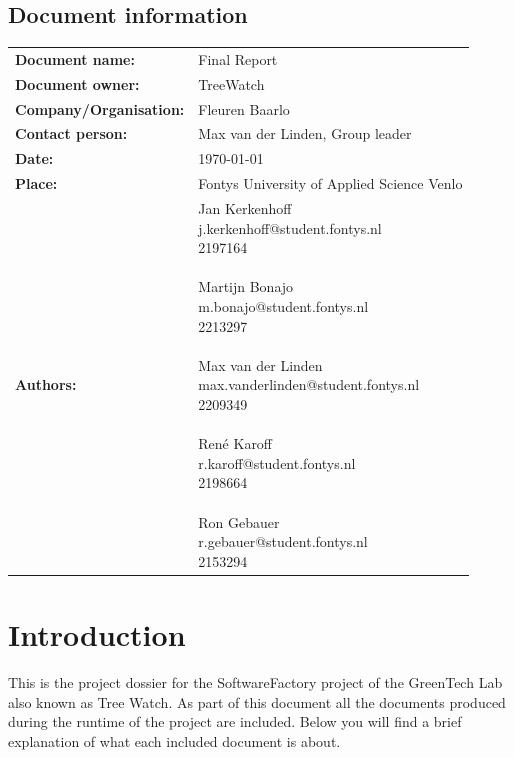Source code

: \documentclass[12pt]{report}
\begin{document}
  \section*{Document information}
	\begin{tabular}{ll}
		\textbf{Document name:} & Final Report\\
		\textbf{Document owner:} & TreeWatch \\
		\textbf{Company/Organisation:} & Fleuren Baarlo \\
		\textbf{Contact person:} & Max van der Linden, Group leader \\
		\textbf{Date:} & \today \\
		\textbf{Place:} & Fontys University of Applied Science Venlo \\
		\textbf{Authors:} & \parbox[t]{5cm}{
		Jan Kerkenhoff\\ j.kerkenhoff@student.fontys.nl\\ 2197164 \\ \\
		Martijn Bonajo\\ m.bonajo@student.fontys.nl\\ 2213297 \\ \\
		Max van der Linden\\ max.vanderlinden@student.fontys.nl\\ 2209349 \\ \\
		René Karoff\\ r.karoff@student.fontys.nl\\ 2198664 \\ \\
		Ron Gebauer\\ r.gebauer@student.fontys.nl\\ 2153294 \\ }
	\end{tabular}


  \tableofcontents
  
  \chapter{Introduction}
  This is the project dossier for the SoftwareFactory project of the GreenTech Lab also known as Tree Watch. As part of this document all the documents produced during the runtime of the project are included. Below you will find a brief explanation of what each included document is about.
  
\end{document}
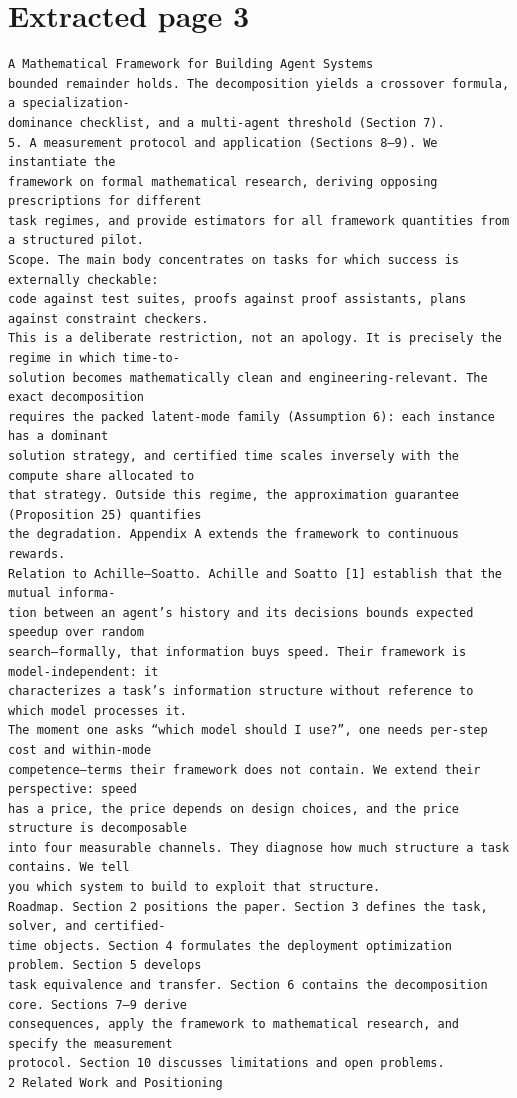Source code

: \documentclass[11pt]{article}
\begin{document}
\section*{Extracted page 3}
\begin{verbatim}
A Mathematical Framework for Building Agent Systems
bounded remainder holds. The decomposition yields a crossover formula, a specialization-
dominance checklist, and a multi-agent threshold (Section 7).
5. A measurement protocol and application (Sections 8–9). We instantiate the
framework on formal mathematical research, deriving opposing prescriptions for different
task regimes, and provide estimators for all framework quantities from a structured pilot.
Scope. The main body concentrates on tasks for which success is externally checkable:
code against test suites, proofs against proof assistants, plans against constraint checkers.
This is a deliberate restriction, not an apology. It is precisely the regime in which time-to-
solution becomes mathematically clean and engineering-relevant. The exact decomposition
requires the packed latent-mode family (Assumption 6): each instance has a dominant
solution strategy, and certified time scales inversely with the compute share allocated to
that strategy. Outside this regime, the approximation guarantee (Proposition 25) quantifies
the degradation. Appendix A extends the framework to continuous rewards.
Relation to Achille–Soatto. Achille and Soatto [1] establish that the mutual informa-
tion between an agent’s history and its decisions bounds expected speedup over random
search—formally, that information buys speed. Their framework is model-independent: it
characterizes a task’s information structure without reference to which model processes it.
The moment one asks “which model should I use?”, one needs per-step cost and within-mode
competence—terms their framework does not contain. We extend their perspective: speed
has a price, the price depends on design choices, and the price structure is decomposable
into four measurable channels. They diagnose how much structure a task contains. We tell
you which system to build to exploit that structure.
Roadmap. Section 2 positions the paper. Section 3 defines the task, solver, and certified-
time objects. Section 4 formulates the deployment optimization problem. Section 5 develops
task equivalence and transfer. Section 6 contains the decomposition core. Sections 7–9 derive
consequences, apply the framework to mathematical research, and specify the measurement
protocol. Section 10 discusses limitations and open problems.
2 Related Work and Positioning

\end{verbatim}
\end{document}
========
Your instructions.
In your copy, repeat each record exactly and include no pictures.

Answer for the task.
Source code

: \documentclass[12pt]{report}
\begin{document}
  \section*{Document information}
	\begin{tabular}{ll}
		\textbf{Document name:} & Final Report\\
		\textbf{Document owner:} & TreeWatch \\
		\textbf{Company/Organisation:} & Fleuren Baarlo \\
		\textbf{Contact person:} & Max van der Linden, Group leader \\
		\textbf{Date:} & \today \\
		\textbf{Place:} & Fontys University of Applied Science Venlo \\
		\textbf{Authors:} & \parbox[t]{5cm}{
		Jan Kerkenhoff\\ j.kerkenhoff@student.fontys.nl\\ 2197164 \\ \\
		Martijn Bonajo\\ m.bonajo@student.fontys.nl\\ 2213297 \\ \\
		Max van der Linden\\ max.vanderlinden@student.fontys.nl\\ 2209349 \\ \\
		René Karoff\\ r.karoff@student.fontys.nl\\ 2198664 \\ \\
		Ron Gebauer\\ r.gebauer@student.fontys.nl\\ 2153294 \\ }
	\end{tabular}


  \tableofcontents
  
  \chapter{Introduction}
  This is the project dossier for the SoftwareFactory project of the GreenTech Lab also known as Tree Watch. As part of this document all the documents produced during the runtime of the project are included. Below you will find a brief explanation of what each included document is about.
  
\end{document}
Source code

: \documentclass[11pt]{article}
\begin{document}
\section*{Extracted page 3}
\begin{verbatim}
A Mathematical Framework for Building Agent Systems
bounded remainder holds. The decomposition yields a crossover formula, a specialization-
dominance checklist, and a multi-agent threshold (Section 7).
5. A measurement protocol and application (Sections 8–9). We instantiate the
framework on formal mathematical research, deriving opposing prescriptions for different
task regimes, and provide estimators for all framework quantities from a structured pilot.
Scope. The main body concentrates on tasks for which success is externally checkable:
code against test suites, proofs against proof assistants, plans against constraint checkers.
This is a deliberate restriction, not an apology. It is precisely the regime in which time-to-
solution becomes mathematically clean and engineering-relevant. The exact decomposition
requires the packed latent-mode family (Assumption 6): each instance has a dominant
solution strategy, and certified time scales inversely with the compute share allocated to
that strategy. Outside this regime, the approximation guarantee (Proposition 25) quantifies
the degradation. Appendix A extends the framework to continuous rewards.
Relation to Achille–Soatto. Achille and Soatto [1] establish that the mutual informa-
tion between an agent’s history and its decisions bounds expected speedup over random
search—formally, that information buys speed. Their framework is model-independent: it
characterizes a task’s information structure without reference to which model processes it.
The moment one asks “which model should I use?”, one needs per-step cost and within-mode
competence—terms their framework does not contain. We extend their perspective: speed
has a price, the price depends on design choices, and the price structure is decomposable
into four measurable channels. They diagnose how much structure a task contains. We tell
you which system to build to exploit that structure.
Roadmap. Section 2 positions the paper. Section 3 defines the task, solver, and certified-
time objects. Section 4 formulates the deployment optimization problem. Section 5 develops
task equivalence and transfer. Section 6 contains the decomposition core. Sections 7–9 derive
consequences, apply the framework to mathematical research, and specify the measurement
protocol. Section 10 discusses limitations and open problems.
2 Related Work and Positioning

\end{verbatim}
\end{document}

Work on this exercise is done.